Work instructions: Write out every line below that contains "Corpus".

Stored items from a collection:
————
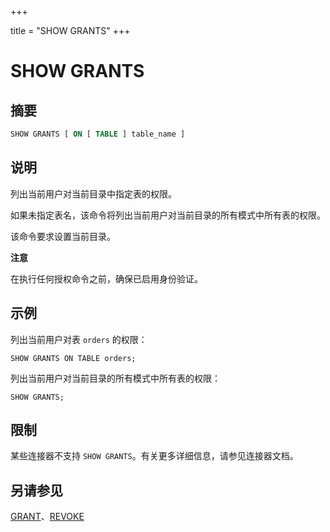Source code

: +++

title = "SHOW GRANTS"
+++

# SHOW GRANTS

## 摘要

``` sql
SHOW GRANTS [ ON [ TABLE ] table_name ]
```

## 说明

列出当前用户对当前目录中指定表的权限。

如果未指定表名，该命令将列出当前用户对当前目录的所有模式中所有表的权限。

该命令要求设置当前目录。

**注意**

在执行任何授权命令之前，确保已启用身份验证。

## 示例

列出当前用户对表 `orders` 的权限：

    SHOW GRANTS ON TABLE orders;

列出当前用户对当前目录的所有模式中所有表的权限：

    SHOW GRANTS;

## 限制

某些连接器不支持 `SHOW GRANTS`。有关更多详细信息，请参见连接器文档。

## 另请参见

[GRANT](./grant.md)、[REVOKE](./revoke.md)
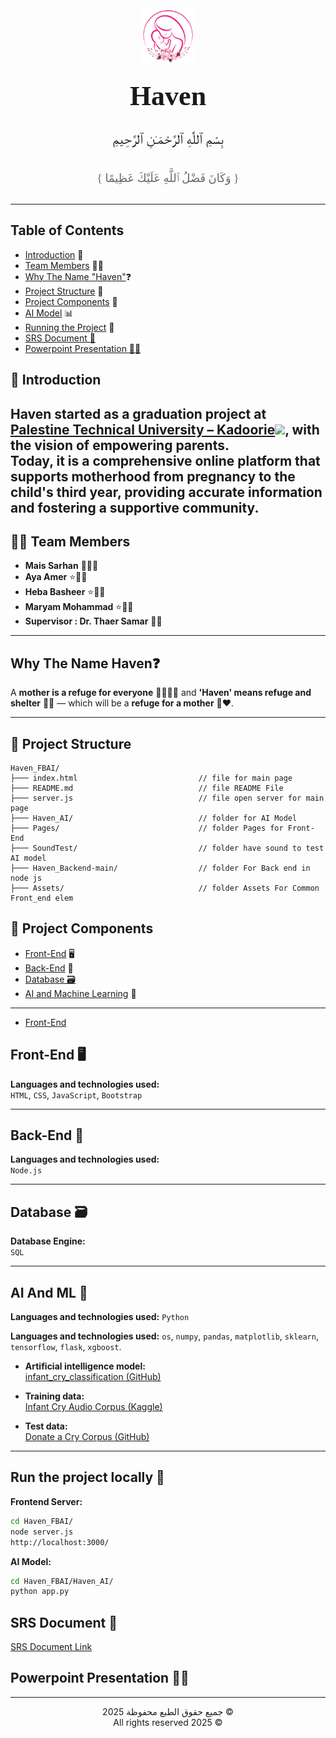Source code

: <div dir="rtl" align="center" style="font-family: 'Amiri', serif; font-size: 22px; line-height: 1.8; margin-top: 10px;">
  <img src="https://github.com/MaisSerhan/Haven_FBAI/blob/main/Assets/images/HalfTranLogo.png?raw=true" width="86px" alt="Haven Logo" />
  <h1 style="margin: 0;">Haven</h1>
</div>

<div dir="rtl" align="center" style="font-family: 'Amiri', serif; font-size: 22px; line-height: 1.8; margin-top: 10px;">
بِسْمِ ٱللَّٰهِ ٱلرَّحْمَـٰنِ ٱلرَّحِيمِ 

<span style="font-size: 18px; color: #666;">{ وَكَانَ فَضْلُ ٱللَّهِ عَلَيْكَ عَظِيمًا }</span>
</div>


---
## Table of Contents

- [Introduction](#🌸-introduction) 🌸 
- [Team Members](#👩‍💻-team-members) 👩‍💻
- [Why The Name "Haven"](#why-the-name-haven❓)❓
- [Project Structure](#📁-project-structure) 📁
- [Project Components](#🧩-project-components) 🧩
- [AI Model](#ai-and-ml-🧠) 📊
- [Running the Project](#run-the-project-locally-🚀) 🚀 
- [SRS Document 📄](#srs-document-📄)
- [Powerpoint Presentation 🧑‍🏫](#powerpoint-presentation-🧑‍🏫)

## 🌸 Introduction

**Haven** started as a graduation project at<a href=https://ptuk.edu.ps/ar/> **Palestine Technical University – Kadoorie**<img src="https://ptuk.edu.ps/assets/images/logo-circle.png" height="50px"></a>, with the vision of **empowering parents**. 
<br>
Today, it is a comprehensive online platform that supports motherhood from **pregnancy to the child's third year**, providing accurate information and fostering a supportive community.
---

## 👩‍💻 Team Members

- **Mais Sarhan** 👑🧑‍🎓 
- **Aya Amer** ⭐🧑‍🎓  
- **Heba Basheer** ⭐🧑‍🎓 
- **Maryam Mohammad** ⭐🧑‍🎓  
- **Supervisor : Dr. Thaer Samar** 👨‍💼


---

## Why The Name Haven❓


A **mother is a refuge for everyone** 👩‍👧‍👦💖 and **'Haven' means refuge and shelter** 🏡✨ — which will be a **refuge for a mother** 🤰❤️.


---
## 📁 Project Structure

```
Haven_FBAI/ 
├─── index.html                           // file for main page
├─── README.md                            // file README File
├─── server.js                            // file open server for main page
├─── Haven_AI/                            // folder for AI Model
├─── Pages/                               // folder Pages for Front-End
├─── SoundTest/                           // folder have sound to test AI model
├─── Haven_Backend-main/                  // folder For Back end in node js
├─── Assets/                              // folder Assets For Common Front_end elem
```
## 🧩 Project Components

- [Front-End](#front-end-🖥️) 🖥️
- [Back-End](#back-end-🔧) 🔧
- [Database 🗃️](#database-🗃️ )
- [AI and Machine Learning](#ai-and-ml-🧠) 🧠


---
- [Front-End](#front-end)



## Front-End 🖥️

**Languages ​​and technologies used:**  
`HTML`, `CSS`, `JavaScript`, `Bootstrap`

---

## Back-End 🔧

**Languages ​​and technologies used:**  
`Node.js`

---

## Database 🗃️ 

**Database Engine:**  
`SQL`

---
## AI And ML 🧠

**Languages ​​and technologies used:**  `Python`

**Languages ​​and technologies used:**  `os`, `numpy`, `pandas`, `matplotlib`, `sklearn`, `tensorflow`, `flask`, `xgboost`.

- **Artificial intelligence model:**  
  [infant_cry_classification (GitHub)](https://github.com/jcdavid21/infant_cry_classification)

- **Training data:**  
  [Infant Cry Audio Corpus (Kaggle)](https://www.kaggle.com/datasets/warcoder/infant-cry-audio-corpus)

- **Test data:**  
  [Donate a Cry Corpus (GitHub)](https://github.com/gveres/donateacry-corpus/tree/master)

---

## Run the project locally 🚀

**Frontend Server:**
```bash
cd Haven_FBAI/
node server.js
http://localhost:3000/
```
**AI Model:**
```bash
cd Haven_FBAI/Haven_AI/
python app.py
```


##  SRS Document 📄

[SRS Document Link](#)

## Powerpoint Presentation 🧑‍🏫
---

<p align="center" dir="rtl">
  © جميع حقوق الطبع محفوظة 2025
  <br>
  © All rights reserved 2025
</p>

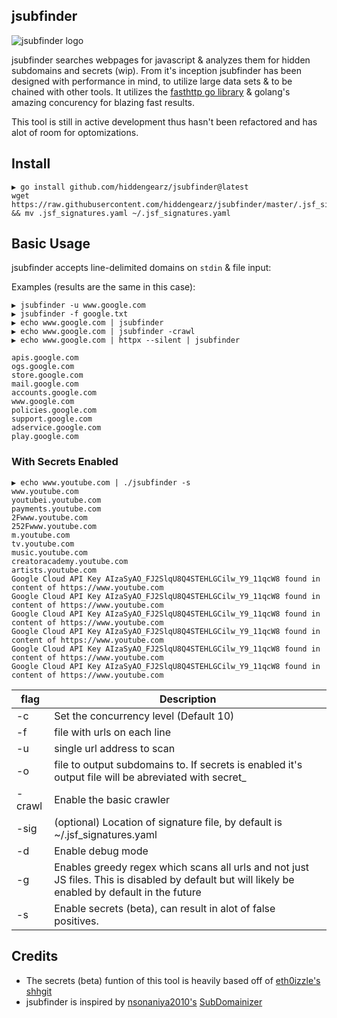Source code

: ## jsubfinder

![jsubfinder logo](https://user-images.githubusercontent.com/17349277/146628329-af844760-2278-47b8-9ec1-022254774af7.png)


jsubfinder searches webpages for javascript & analyzes them for hidden subdomains and secrets (wip). From it's inception jsubfinder has been designed with performance in mind, to utilize large data sets & to be chained with other tools. It utilizes the [fasthttp go library](https://github.com/valyala/fasthttp) & golang's amazing concurency for blazing fast results.

This tool is still in active development thus hasn't been refactored and has alot of room for optomizations.

## Install

```
▶ go install github.com/hiddengearz/jsubfinder@latest
wget https://raw.githubusercontent.com/hiddengearz/jsubfinder/master/.jsf_signatures.yaml && mv .jsf_signatures.yaml ~/.jsf_signatures.yaml
```

## Basic Usage

jsubfinder accepts line-delimited domains on `stdin` & file input:

Examples (results are the same in this case):
```
▶ jsubfinder -u www.google.com
▶ jsubfinder -f google.txt
▶ echo www.google.com | jsubfinder
▶ echo www.google.com | jsubfinder -crawl
▶ echo www.google.com | httpx --silent | jsubfinder

apis.google.com
ogs.google.com
store.google.com
mail.google.com
accounts.google.com
www.google.com
policies.google.com
support.google.com
adservice.google.com
play.google.com
```

### With Secrets Enabled

```
▶ echo www.youtube.com | ./jsubfinder -s
www.youtube.com
youtubei.youtube.com
payments.youtube.com
2Fwww.youtube.com
252Fwww.youtube.com
m.youtube.com
tv.youtube.com
music.youtube.com
creatoracademy.youtube.com
artists.youtube.com
Google Cloud API Key AIzaSyAO_FJ2SlqU8Q4STEHLGCilw_Y9_11qcW8 found in content of https://www.youtube.com
Google Cloud API Key AIzaSyAO_FJ2SlqU8Q4STEHLGCilw_Y9_11qcW8 found in content of https://www.youtube.com
Google Cloud API Key AIzaSyAO_FJ2SlqU8Q4STEHLGCilw_Y9_11qcW8 found in content of https://www.youtube.com
Google Cloud API Key AIzaSyAO_FJ2SlqU8Q4STEHLGCilw_Y9_11qcW8 found in content of https://www.youtube.com
Google Cloud API Key AIzaSyAO_FJ2SlqU8Q4STEHLGCilw_Y9_11qcW8 found in content of https://www.youtube.com
Google Cloud API Key AIzaSyAO_FJ2SlqU8Q4STEHLGCilw_Y9_11qcW8 found in content of https://www.youtube.com
```

flag          | Description
------------- | -------------
-c            | Set the concurrency level (Default 10)
-f            | file with urls on each line
-u            | single url address to scan
-o            | file to output subdomains to. If secrets is enabled it's output file will be abreviated with secret_
-crawl        | Enable the basic crawler
-sig          | (optional) Location of signature file, by default is ~/.jsf_signatures.yaml
-d            | Enable debug mode
-g            | Enables greedy regex which scans all urls and not just JS files. This is disabled by default but will likely be enabled by default in the future
-s            | Enable secrets (beta), can result in alot of false positives.

## Credits

* The secrets (beta) funtion of this tool is heavily based off of [eth0izzle's](https://github.com/eth0izzle) [shhgit](https://github.com/eth0izzle/shhgit)
* jsubfinder is inspired by [nsonaniya2010's](https://github.com/nsonaniya2010) [SubDomainizer](https://github.com/nsonaniya2010/SubDomainizer)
————
Your response:
  [Infant Cry Audio Corpus (Kaggle)](https://www.kaggle.com/datasets/warcoder/infant-cry-audio-corpus)
  [Donate a Cry Corpus (GitHub)](https://github.com/gveres/donateacry-corpus/tree/master)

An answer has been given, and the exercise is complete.